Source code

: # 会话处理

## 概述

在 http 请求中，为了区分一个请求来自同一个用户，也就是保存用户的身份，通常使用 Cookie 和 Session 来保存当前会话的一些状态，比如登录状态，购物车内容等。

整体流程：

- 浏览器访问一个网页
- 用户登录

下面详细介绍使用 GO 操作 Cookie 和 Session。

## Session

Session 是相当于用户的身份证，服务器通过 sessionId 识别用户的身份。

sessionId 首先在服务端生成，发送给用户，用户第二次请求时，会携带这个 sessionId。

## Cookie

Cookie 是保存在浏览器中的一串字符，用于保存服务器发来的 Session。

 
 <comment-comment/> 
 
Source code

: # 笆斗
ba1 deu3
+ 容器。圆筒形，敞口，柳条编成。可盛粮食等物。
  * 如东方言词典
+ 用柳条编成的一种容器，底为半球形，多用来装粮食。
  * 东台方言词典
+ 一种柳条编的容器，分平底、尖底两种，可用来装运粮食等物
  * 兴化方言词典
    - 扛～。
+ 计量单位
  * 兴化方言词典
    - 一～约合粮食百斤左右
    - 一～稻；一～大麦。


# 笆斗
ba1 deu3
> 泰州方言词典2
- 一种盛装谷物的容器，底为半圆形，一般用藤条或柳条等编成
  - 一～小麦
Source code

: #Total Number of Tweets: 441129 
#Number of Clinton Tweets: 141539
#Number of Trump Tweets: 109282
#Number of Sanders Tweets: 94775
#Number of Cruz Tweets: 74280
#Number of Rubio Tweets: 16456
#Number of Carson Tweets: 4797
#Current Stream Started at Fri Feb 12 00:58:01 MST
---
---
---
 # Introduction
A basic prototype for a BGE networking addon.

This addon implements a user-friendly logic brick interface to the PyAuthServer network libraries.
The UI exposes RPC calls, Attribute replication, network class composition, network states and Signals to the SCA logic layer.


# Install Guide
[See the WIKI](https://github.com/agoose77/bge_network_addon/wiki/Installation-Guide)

-------------------------

--- TASK DESCRIPTION ---
Nothing should be returned except the lines from the one containing "- 一种盛装谷物的容器，底为半圆形，一般用藤条或柳条等编成" through the last line of the data, each restated word for word.

--- COMPLETED EXERCISE ---
- 一种盛装谷物的容器，底为半圆形，一般用藤条或柳条等编成
  - 一～小麦
Source code

: #Total Number of Tweets: 441129 
#Number of Clinton Tweets: 141539
#Number of Trump Tweets: 109282
#Number of Sanders Tweets: 94775
#Number of Cruz Tweets: 74280
#Number of Rubio Tweets: 16456
#Number of Carson Tweets: 4797
#Current Stream Started at Fri Feb 12 00:58:01 MST
---
---
---
 # Introduction
A basic prototype for a BGE networking addon.

This addon implements a user-friendly logic brick interface to the PyAuthServer network libraries.
The UI exposes RPC calls, Attribute replication, network class composition, network states and Signals to the SCA logic layer.


# Install Guide
[See the WIKI](https://github.com/agoose77/bge_network_addon/wiki/Installation-Guide)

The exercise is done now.